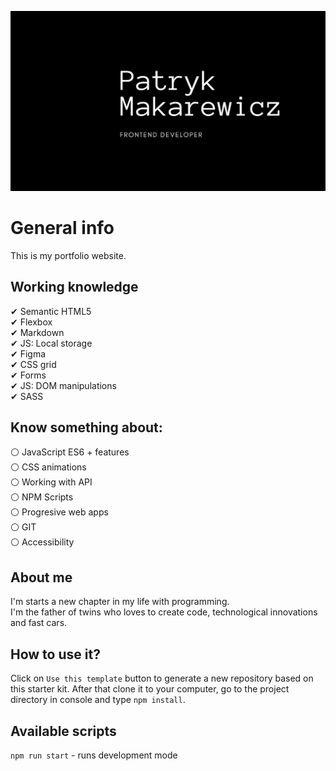 ![cover](./gh/Patryk_Makarewicz.png)

# General info

This is my portfolio website.

## Working knowledge

✔ Semantic HTML5 <br/>
✔ Flexbox <br/>
✔ Markdown <br/>
✔ JS: Local storage <br/>
✔ Figma <br/>
✔ CSS grid <br/>
✔ Forms <br/>
✔ JS: DOM manipulations <br/>
✔ SASS

## Know something about:

⚪ JavaScript ES6 + features <br/>
⚪ CSS animations <br/>
⚪ Working with API <br/>
⚪ NPM Scripts <br/>
⚪ Progresive web apps <br/>
⚪ GIT <br/>
⚪ Accessibility

## About me

I'm starts a new chapter in my life with programming. <br/>
I'm the father of twins who loves to create code, technological innovations and fast cars.

## How to use it?

Click on `Use this template` button to generate a new repository based on this starter kit. After that clone it to your computer, go to the project directory in console and type `npm install`.

## Available scripts

`npm run start` - runs development mode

- **Task instructions**: Working from the material above, retype exactly the lines from the one with "## Working knowledge" through the one with "web apps <br/>", both included, and only those lines.

- **Response to the task**:
## Working knowledge

✔ Semantic HTML5 <br/>
✔ Flexbox <br/>
✔ Markdown <br/>
✔ JS: Local storage <br/>
✔ Figma <br/>
✔ CSS grid <br/>
✔ Forms <br/>
✔ JS: DOM manipulations <br/>
✔ SASS

## Know something about:

⚪ JavaScript ES6 + features <br/>
⚪ CSS animations <br/>
⚪ Working with API <br/>
⚪ NPM Scripts <br/>
⚪ Progresive web apps <br/>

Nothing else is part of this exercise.